→ **Work instruction**
Leaving out every picture, output the records below exactly as they are.

Rendered images with source text
[Start of section]

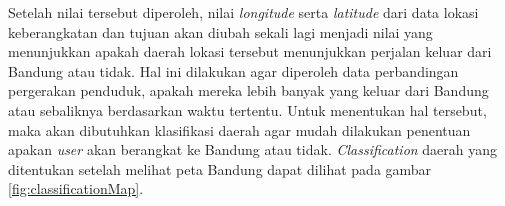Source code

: \begin{center}
\begin{table}
\rotatebox{90}{%
\begin{tabular}{|l|l|l|l|l|l|p{2.5cm}|p{2.5cm}|p{2.5cm}|p{2.5cm}|}
\hline
\textbf{Tanggal}	& \textbf{Bulan}	& \textbf{Tahun} 	& \textbf{Hari} & \textbf{Jam}	& \textbf{Menit} & \textbf{Latitude Keberangkatan} & \textbf{Longitude Keberangkatan} & \textbf{Latitude Tujuan} & \textbf{Longitude Tujuan}      \\ \hline
01				         	& 02								& 2014						& Sabtu         & 00         	& 11						 & -6.8972513										 & 107.6185574 							  & -6.91358                & 107.62718 \\ \hline
01				         	& 02								& 2014						& Sabtu         & 00         	& 13						 & -6.8972513										 & 107.6385574                & -6.91358							  & 107.62718 \\ \hline
01				          & 02								& 2014						& Sabtu         & 00         	& 16						 & -6.90598											 & 107.59714     		  				& -6.90855						&107.61082 \\ \hline
01				          & 02								& 2014						& Sabtu         & 00         	& 18						 & -6.9015366										 & 107.5414474 								& -6.88574					    & 107.53816 \\ \hline
01				          & 02								& 2014						& Sabtu         & 00         	& 25						 & -6.90608										   & 107.61530     						  & -6.89140					 &107.61060 \\ \hline
01				          & 02								& 2014						& Sabtu         & 00         	& 27						 & -6.89459											 & 107.58818     							& -6.89876						&107.60886 \\ \hline
01				          & 02								& 2014						& Sabtu         & 00         	& 28						 & -6.89459											 &107.58818  								   & -6.86031					 &107.61287 \\ \hline
\end{tabular}%
}
\caption{Contoh hasil data transformasi}
\label{table:contohHasilDataTransformasi}
\end{table}
\end{center}

Setelah nilai tersebut diperoleh, nilai \textsl{longitude} serta \textsl{latitude} dari data lokasi keberangkatan dan tujuan akan diubah sekali lagi menjadi nilai yang menunjukkan apakah daerah lokasi tersebut menunjukkan perjalan keluar dari Bandung atau tidak. Hal ini dilakukan agar diperoleh data perbandingan pergerakan penduduk, apakah mereka lebih banyak yang keluar dari Bandung atau sebaliknya berdasarkan waktu tertentu. Untuk menentukan hal tersebut, maka akan dibutuhkan klasifikasi daerah agar mudah dilakukan penentuan apakan \textsl{user} akan berangkat ke Bandung atau tidak. \textsl{Classification} daerah yang ditentukan setelah melihat peta Bandung dapat dilihat pada gambar \ref{fig:classificationMap}.

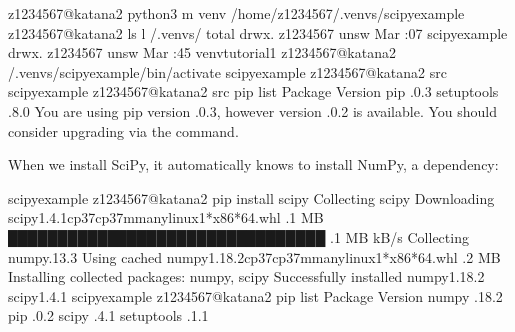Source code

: \documentclass[letterpaper,10pt,english]{sphinxmanual}
\begin{document}
\begin{sphinxVerbatim}[commandchars=\\\{\}]
\PYG{o}{[}z1234567@katana2 \PYGZti{}\PYG{o}{]}\PYGZdl{} python3 \PYGZhy{}m venv /home/z1234567/.venvs/scipy\PYGZhy{}example
\PYG{o}{[}z1234567@katana2 \PYGZti{}\PYG{o}{]}\PYGZdl{} ls \PYGZhy{}l \PYGZti{}/.venvs/
total 
drwx\PYGZhy{}\PYGZhy{}\PYGZhy{}\PYGZhy{}\PYGZhy{}\PYGZhy{}.  z1234567 unsw  Mar  :07 scipy\PYGZhy{}example
drwx\PYGZhy{}\PYGZhy{}\PYGZhy{}\PYGZhy{}\PYGZhy{}\PYGZhy{}.  z1234567 unsw  Mar  :45 venv\PYGZhy{}tutorial\PYGZhy{}1
\PYG{o}{[}z1234567@katana2 \PYGZti{}\PYG{o}{]}\PYGZdl{}  \PYGZti{}/.venvs/scipy\PYGZhy{}example/bin/activate
scipy\PYGZhy{}example \PYG{o}{[}z1234567@katana2 src\PYG{o}{]}\PYGZdl{}
scipy\PYGZhy{}example \PYG{o}{[}z1234567@katana2 src\PYG{o}{]}\PYGZdl{} pip list
Package    Version
\PYGZhy{}\PYGZhy{}\PYGZhy{}\PYGZhy{}\PYGZhy{}\PYGZhy{}\PYGZhy{}\PYGZhy{}\PYGZhy{}\PYGZhy{} \PYGZhy{}\PYGZhy{}\PYGZhy{}\PYGZhy{}\PYGZhy{}\PYGZhy{}\PYGZhy{}
pip        .0.3
setuptools .8.0
You are using pip version .0.3, however version .0.2 is available.
You should consider upgrading via the  command.
\end{sphinxVerbatim}

When we install SciPy, it automatically knows to install NumPy, a dependency:

\begin{sphinxVerbatim}[commandchars=\\\{\}]
scipy\PYGZhy{}example \PYG{o}{[}z1234567@katana2 \PYGZti{}\PYG{o}{]}\PYGZdl{} pip install scipy
Collecting scipy
  Downloading scipy\PYGZhy{}1.4.1\PYGZhy{}cp37\PYGZhy{}cp37m\PYGZhy{}manylinux1*x86*64.whl .1 MB
     ████████████████████████████████ .1 MB  kB/s
Collecting numpy\PYGZgt{}.13.3
  Using cached numpy\PYGZhy{}1.18.2\PYGZhy{}cp37\PYGZhy{}cp37m\PYGZhy{}manylinux1*x86*64.whl .2 MB
Installing collected packages: numpy, scipy
Successfully installed numpy\PYGZhy{}1.18.2 scipy\PYGZhy{}1.4.1
scipy\PYGZhy{}example \PYG{o}{[}z1234567@katana2 \PYGZti{}\PYG{o}{]}\PYGZdl{} pip list
Package    Version
\PYGZhy{}\PYGZhy{}\PYGZhy{}\PYGZhy{}\PYGZhy{}\PYGZhy{}\PYGZhy{}\PYGZhy{}\PYGZhy{}\PYGZhy{} \PYGZhy{}\PYGZhy{}\PYGZhy{}\PYGZhy{}\PYGZhy{}\PYGZhy{}\PYGZhy{}
numpy      .18.2
pip        .0.2
scipy      .4.1
setuptools .1.1
\end{sphinxVerbatim}
\end{document}
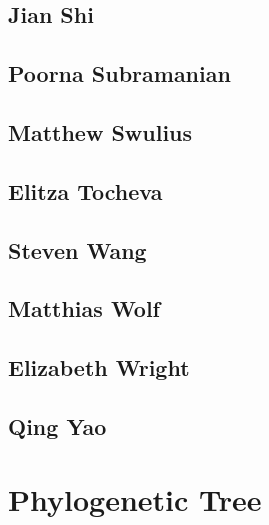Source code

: \documentclass[]{tufte-book}
\begin{document}
\hypertarget{jian_shi}{\section{Jian Shi}\label{jian_shi}}

\hypertarget{poorna_subramanian}{\section{Poorna
Subramanian}\label{poorna_subramanian}}

\hypertarget{matthew_swulius}{\section{Matthew
Swulius}\label{matthew_swulius}}

\hypertarget{elitza_tocheva}{\section{Elitza
Tocheva}\label{elitza_tocheva}}

\hypertarget{steven_wang}{\section{Steven Wang}\label{steven_wang}}

\section{Matthias Wolf}\label{matthias_wolf}

\hypertarget{elizabeth_wright}{\section{Elizabeth
Wright}\label{elizabeth_wright}}

\hypertarget{qing_yao}{\section{Qing Yao}\label{qing_yao}}

\chapter{Phylogenetic Tree}\label{phylogenetic-tree}
\end{document}
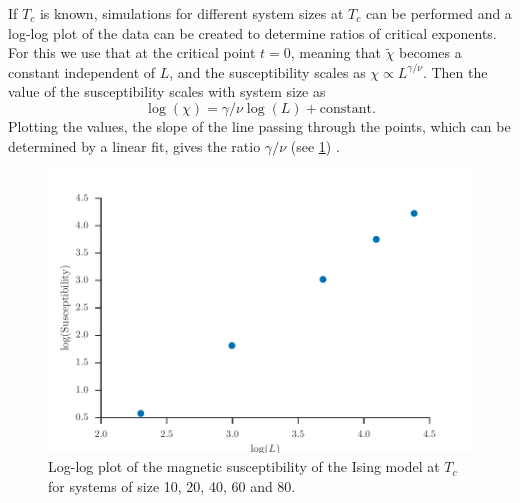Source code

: \documentclass[11pt, a4paper]{report} %
\begin{document}
If \(T_c\) is known, simulations for different system sizes at \(T_c\) can be performed and a log-log plot of the data can be created to determine ratios of critical exponents.
For this we use that at the critical point \(t=0\), meaning that \(\widetilde{\chi}\) becomes a constant independent of \(L\), and the susceptibility scales as \(\chi \propto L^{\gamma/\nu}\).
Then the value of the susceptibility scales with system size as
\begin{equation}
	\log(\chi) = \gamma/\nu \log(L) + \mathrm{constant}.
\end{equation}
Plotting the values, the slope of the line passing through the points, which can be determined by a linear fit, gives the ratio \(\gamma/\nu\) (see \cref{fig:ising_magnetizabilities_loglog_plot}) \cite{corboz}.

\begin{figure}[htb]
	\centering
	\includegraphics[width=\textwidth]{ising_magnetizabilities_loglog_plot.pdf}
	\caption{Log-log plot of the magnetic susceptibility of the Ising model at \(T_c\) for systems of size 10, 20, 40, 60 and 80.}
	\label{fig:ising_magnetizabilities_loglog_plot}
\end{figure}
\end{document}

[End of section]

→ **Solution for this problem**
Source code

: \begin{center}
\begin{table}
\rotatebox{90}{%
\begin{tabular}{|l|l|l|l|l|l|p{2.5cm}|p{2.5cm}|p{2.5cm}|p{2.5cm}|}
\hline
\textbf{Tanggal}	& \textbf{Bulan}	& \textbf{Tahun} 	& \textbf{Hari} & \textbf{Jam}	& \textbf{Menit} & \textbf{Latitude Keberangkatan} & \textbf{Longitude Keberangkatan} & \textbf{Latitude Tujuan} & \textbf{Longitude Tujuan}      \\ \hline
01				         	& 02								& 2014						& Sabtu         & 00         	& 11						 & -6.8972513										 & 107.6185574 							  & -6.91358                & 107.62718 \\ \hline
01				         	& 02								& 2014						& Sabtu         & 00         	& 13						 & -6.8972513										 & 107.6385574                & -6.91358							  & 107.62718 \\ \hline
01				          & 02								& 2014						& Sabtu         & 00         	& 16						 & -6.90598											 & 107.59714     		  				& -6.90855						&107.61082 \\ \hline
01				          & 02								& 2014						& Sabtu         & 00         	& 18						 & -6.9015366										 & 107.5414474 								& -6.88574					    & 107.53816 \\ \hline
01				          & 02								& 2014						& Sabtu         & 00         	& 25						 & -6.90608										   & 107.61530     						  & -6.89140					 &107.61060 \\ \hline
01				          & 02								& 2014						& Sabtu         & 00         	& 27						 & -6.89459											 & 107.58818     							& -6.89876						&107.60886 \\ \hline
01				          & 02								& 2014						& Sabtu         & 00         	& 28						 & -6.89459											 &107.58818  								   & -6.86031					 &107.61287 \\ \hline
\end{tabular}%
}
\caption{Contoh hasil data transformasi}
\label{table:contohHasilDataTransformasi}
\end{table}
\end{center}

Setelah nilai tersebut diperoleh, nilai \textsl{longitude} serta \textsl{latitude} dari data lokasi keberangkatan dan tujuan akan diubah sekali lagi menjadi nilai yang menunjukkan apakah daerah lokasi tersebut menunjukkan perjalan keluar dari Bandung atau tidak. Hal ini dilakukan agar diperoleh data perbandingan pergerakan penduduk, apakah mereka lebih banyak yang keluar dari Bandung atau sebaliknya berdasarkan waktu tertentu. Untuk menentukan hal tersebut, maka akan dibutuhkan klasifikasi daerah agar mudah dilakukan penentuan apakan \textsl{user} akan berangkat ke Bandung atau tidak. \textsl{Classification} daerah yang ditentukan setelah melihat peta Bandung dapat dilihat pada gambar \ref{fig:classificationMap}.

Source code

: \documentclass[letterpaper,10pt,english]{sphinxmanual}
\begin{document}
\begin{sphinxVerbatim}[commandchars=\\\{\}]
\PYG{o}{[}z1234567@katana2 \PYGZti{}\PYG{o}{]}\PYGZdl{} python3 \PYGZhy{}m venv /home/z1234567/.venvs/scipy\PYGZhy{}example
\PYG{o}{[}z1234567@katana2 \PYGZti{}\PYG{o}{]}\PYGZdl{} ls \PYGZhy{}l \PYGZti{}/.venvs/
total 
drwx\PYGZhy{}\PYGZhy{}\PYGZhy{}\PYGZhy{}\PYGZhy{}\PYGZhy{}.  z1234567 unsw  Mar  :07 scipy\PYGZhy{}example
drwx\PYGZhy{}\PYGZhy{}\PYGZhy{}\PYGZhy{}\PYGZhy{}\PYGZhy{}.  z1234567 unsw  Mar  :45 venv\PYGZhy{}tutorial\PYGZhy{}1
\PYG{o}{[}z1234567@katana2 \PYGZti{}\PYG{o}{]}\PYGZdl{}  \PYGZti{}/.venvs/scipy\PYGZhy{}example/bin/activate
scipy\PYGZhy{}example \PYG{o}{[}z1234567@katana2 src\PYG{o}{]}\PYGZdl{}
scipy\PYGZhy{}example \PYG{o}{[}z1234567@katana2 src\PYG{o}{]}\PYGZdl{} pip list
Package    Version
\PYGZhy{}\PYGZhy{}\PYGZhy{}\PYGZhy{}\PYGZhy{}\PYGZhy{}\PYGZhy{}\PYGZhy{}\PYGZhy{}\PYGZhy{} \PYGZhy{}\PYGZhy{}\PYGZhy{}\PYGZhy{}\PYGZhy{}\PYGZhy{}\PYGZhy{}
pip        .0.3
setuptools .8.0
You are using pip version .0.3, however version .0.2 is available.
You should consider upgrading via the  command.
\end{sphinxVerbatim}

When we install SciPy, it automatically knows to install NumPy, a dependency:

\begin{sphinxVerbatim}[commandchars=\\\{\}]
scipy\PYGZhy{}example \PYG{o}{[}z1234567@katana2 \PYGZti{}\PYG{o}{]}\PYGZdl{} pip install scipy
Collecting scipy
  Downloading scipy\PYGZhy{}1.4.1\PYGZhy{}cp37\PYGZhy{}cp37m\PYGZhy{}manylinux1*x86*64.whl .1 MB
     ████████████████████████████████ .1 MB  kB/s
Collecting numpy\PYGZgt{}.13.3
  Using cached numpy\PYGZhy{}1.18.2\PYGZhy{}cp37\PYGZhy{}cp37m\PYGZhy{}manylinux1*x86*64.whl .2 MB
Installing collected packages: numpy, scipy
Successfully installed numpy\PYGZhy{}1.18.2 scipy\PYGZhy{}1.4.1
scipy\PYGZhy{}example \PYG{o}{[}z1234567@katana2 \PYGZti{}\PYG{o}{]}\PYGZdl{} pip list
Package    Version
\PYGZhy{}\PYGZhy{}\PYGZhy{}\PYGZhy{}\PYGZhy{}\PYGZhy{}\PYGZhy{}\PYGZhy{}\PYGZhy{}\PYGZhy{} \PYGZhy{}\PYGZhy{}\PYGZhy{}\PYGZhy{}\PYGZhy{}\PYGZhy{}\PYGZhy{}
numpy      .18.2
pip        .0.2
scipy      .4.1
setuptools .1.1
\end{sphinxVerbatim}
\end{document}
Source code

: \documentclass[]{tufte-book}
\begin{document}
\hypertarget{jian_shi}{\section{Jian Shi}\label{jian_shi}}

\hypertarget{poorna_subramanian}{\section{Poorna
Subramanian}\label{poorna_subramanian}}

\hypertarget{matthew_swulius}{\section{Matthew
Swulius}\label{matthew_swulius}}

\hypertarget{elitza_tocheva}{\section{Elitza
Tocheva}\label{elitza_tocheva}}

\hypertarget{steven_wang}{\section{Steven Wang}\label{steven_wang}}

\section{Matthias Wolf}\label{matthias_wolf}

\hypertarget{elizabeth_wright}{\section{Elizabeth
Wright}\label{elizabeth_wright}}

\hypertarget{qing_yao}{\section{Qing Yao}\label{qing_yao}}

\chapter{Phylogenetic Tree}\label{phylogenetic-tree}
\end{document}
Source code

: \documentclass[11pt, a4paper]{report} %
\begin{document}
If \(T_c\) is known, simulations for different system sizes at \(T_c\) can be performed and a log-log plot of the data can be created to determine ratios of critical exponents.
For this we use that at the critical point \(t=0\), meaning that \(\widetilde{\chi}\) becomes a constant independent of \(L\), and the susceptibility scales as \(\chi \propto L^{\gamma/\nu}\).
Then the value of the susceptibility scales with system size as
\begin{equation}
	\log(\chi) = \gamma/\nu \log(L) + \mathrm{constant}.
\end{equation}
Plotting the values, the slope of the line passing through the points, which can be determined by a linear fit, gives the ratio \(\gamma/\nu\) (see \cref{fig:ising_magnetizabilities_loglog_plot}) \cite{corboz}.

\begin{figure}[htb]
	\centering
	\includegraphics[width=\textwidth]{ising_magnetizabilities_loglog_plot.pdf}
	\caption{Log-log plot of the magnetic susceptibility of the Ising model at \(T_c\) for systems of size 10, 20, 40, 60 and 80.}
	\label{fig:ising_magnetizabilities_loglog_plot}
\end{figure}
\end{document}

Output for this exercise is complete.